Kalilou Barry için, “örneğin, göçmen nüfusun çeşitliliğini ve katkısını kutlayan Amerika Birleşik Devletleri veya Kanada'dan farklı olarak; Fransa'da cumhuriyetçi ideoloji, göçmenlerin Fransız toplumuna asimile olmasını istiyor. Bu, entegrasyonun her şeyden önce asimilasyon ve önceki kimliğin kaybı ile eşanlamlı olduğu anlamına gelir ki bu elbette gülünçtür”.

Kalilou, algı ölçeğini değiştirmeyi ve sorunu daha mikro bir perspektiften analiz etmeyi öneriyor: “Göçmenlerin genellikle entegre olduğunu anlamak için yerel seviyelerde daha iyi bakmak gerektiğini düşünüyorum. Örneğin geçen yıl bir Fransız fırıncı, Gine asıllı çırağının sınır dışı edilmesi kararını protesto etmek için birkaç ay boyunca açlık grevi yaptı. Birçok kasaba ve köyde göçmenler lehine girişimler var.”

Paris'in Arap Afrika mahallesindeki Barbes Rochechouart'ta balmumu kumaş mağazası

Paris'in Arap-Afrika mahallesindeki Barbes Rochechouart'ta balmumu kumaş mağazası.

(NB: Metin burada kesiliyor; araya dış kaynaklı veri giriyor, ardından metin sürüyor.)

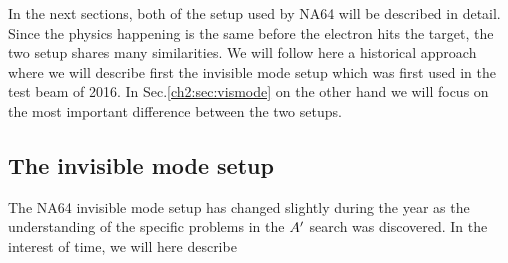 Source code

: In the next sections, both of the setup used by NA64 will be described in detail. Since the physics happening is the same before the electron hits the target, the two setup shares many similarities. We will follow here a historical approach where we will describe first the invisible mode setup which was first used in the test beam of 2016. In Sec.\ref{ch2:sec:vismode} on the other hand we will focus on the most important difference between the two setups.

\subsection{The invisible mode setup}
\label{ch2:sec:invismode}

The NA64 invisible mode setup has changed slightly during the year as the understanding of the specific problems in the $A'$ search was discovered. In the interest of time, we will here describe 

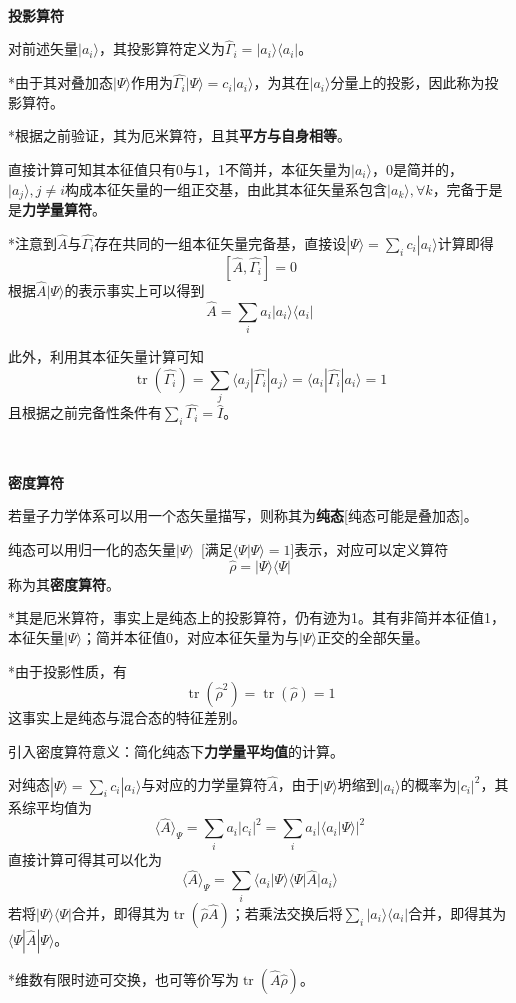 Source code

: \documentclass[a4paper,UTF8,fontset=windows]{ctexart}
\newcommand*{\ket}[1]{|#1\rangle}
\newcommand*{\bra}[1]{\langle#1|}
\newcommand*{\bk}[2]{\langle#1|#2\rangle}
\newcommand*{\blk}[3]{\langle#1|#2|#3\rangle}
\DeclareMathOperator{\tr}{tr}
\begin{document}
\

\textbf{投影算符}

对前述矢量$\ket{a_i}$，其投影算符定义为$\hat{\Gamma}_i=\ket{a_i}\bra{a_i}$。

*由于其对叠加态$\ket{\Psi}$作用为$\hat{\Gamma_i}\ket{\Psi}=c_i\ket{a_i}$，为其在$\ket{a_i}$分量上的投影，因此称为投影算符。

*根据之前验证，其为厄米算符，且其\textbf{平方与自身相等}。

直接计算可知其本征值只有0与1，1不简并，本征矢量为$\ket{a_i}$，0是简并的，$\ket{a_j},j\ne i$构成本征矢量的一组正交基，由此其本征矢量系包含$\ket{a_k},\forall k$，完备于是是\textbf{力学量算符}。

*注意到$\hat{A}$与$\hat{\Gamma_i}$存在共同的一组本征矢量完备基，直接设$\ket{\Psi}=\sum_ic_i\ket{a_i}$计算即得
$$[\hat{A},\hat{\Gamma_i}]=0$$
根据$\hat{A}\ket{\Psi}$的表示事实上可以得到
$$\hat{A}=\sum_ia_i\ket{a_i}\bra{a_i}$$

此外，利用其本征矢量计算可知
$$\tr(\hat{\Gamma_i})=\sum_j\blk{a_j}{\hat{\Gamma_i}}{a_j}=\blk{a_i}{\hat{\Gamma_i}}{a_i}=1$$
且根据之前完备性条件有$\sum_i\hat{\Gamma_i}=\hat{I}$。

\

\textbf{密度算符}

若量子力学体系可以用一个态矢量描写，则称其为\textbf{纯态}[纯态可能是叠加态]。

纯态可以用归一化的态矢量$\ket{\Psi}$\ [满足$\bk{\Psi}{\Psi}=1$]表示，对应可以定义算符
$$\hat{\rho}=\ket{\Psi}\bra{\Psi}$$
称为其\textbf{密度算符}。

*其是厄米算符，事实上是纯态上的投影算符，仍有迹为1。其有非简并本征值1，本征矢量$\ket{\Psi}$；简并本征值0，对应本征矢量为与$\ket{\Psi}$正交的全部矢量。

*由于投影性质，有
$$\tr(\hat{\rho}^2)=\tr(\hat{\rho})=1$$
这事实上是纯态与混合态的特征差别。

引入密度算符意义：简化纯态下\textbf{力学量平均值}的计算。

对纯态$\ket{\Psi}=\sum_ic_i\ket{a_i}$与对应的力学量算符$\hat{A}$，由于$\ket{\Psi}$坍缩到$\ket{a_i}$的概率为$|c_i|^2$，其系综平均值为
$$\langle\hat{A}\rangle_\Psi=\sum_ia_i|c_i|^2=\sum_ia_i|\bk{a_i}{\Psi}|^2$$
直接计算可得其可以化为
$$\langle\hat{A}\rangle_\Psi=\sum_i\bk{a_i}{\Psi}\blk{\Psi}{\hat{A}}{a_i}$$
若将$\ket{\Psi}\bra{\Psi}$合并，即得其为$\tr(\hat{\rho}\hat{A})$；若乘法交换后将$\sum_i\ket{a_i}\bra{a_i}$合并，即得其为$\blk{\Psi}{\hat{A}}{\Psi}$。

*维数有限时迹可交换，也可等价写为$\tr(\hat{A}\hat{\rho})$。
\end{document}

Salamata Bance daha empatiktir ve şunu iddia eder: Bu mahalleler belirli bir göçmen grubunu bir araya getirmek için yaratıldı. “Orada insanlar hala bazı okullara veya işletmelere 8. bölgeden bir Fransız Parisli ile aynı erişime sahip değil. Toplumsal bir parçalanma var. 'eşitlik' Bu durumda gerçekten işe yaramıyor."

Salamata ekliyor Fransız hükümeti çok seçici “Fransız toplumu kimin entegre olup kimin olamayacağını seçer, tıpkı bir binanın dört katına bir çocuğu kurtarmak için tırmanan ve ardından Fransız pasaportunu alan Mamoudou Gassama'nın (Mali'den bir göçmen) hikayesi gibidir. , şanslı. Ya burada olan ve belgeleri olmayan tüm göçmenler? Fransız yönetimi onları umursamıyor. Ve protesto etmeye çalıştıklarında polis tarafından acımasızca bastırılıyorlar. Sonra Afrika burjuvazisinden 'iyi göçmenler' var, Macron bu tip göçmenleri çok seviyor, o kadar ki onları çekmek için devlet üniversite ücretlerini artırmaya karar verdi.

Paris'in Barbes semtindeki Dejean caddesindeki Afrika pazarı

Dejean Caddesi Afrika Pazarı.

Bu farklı sesler şunu gösteriyor. Fransız toplumunun bir bütün olarak kültürel entegrasyonu alanında daha gidilecek çok yol var. Buna rağmen, La Goutte d'Or gibi mahalleler, bugünün Paris sahnesinde gerekli olan zengin ve otantik bir kültürel alan inşa etmeyi başardılar. Ortak bir kökenden gelen aidiyet ve gurur duygusunun hakim olduğu, çok karakterli bir mekan, Fransa ve kendi kültürüyle olan bağı ihmal etmeden.

“Bu mahallelerde sevdiğim şey, insanların bir aile gibi davranması. Göçmenlerin çocukları gelecek ve kendilerini empoze ediyorlar, herkese hakları olduğunu hatırlatıyorlar. ve artık klişelere ve ırkçılığa müsamaha göstermeyecekler” diyor Salamata.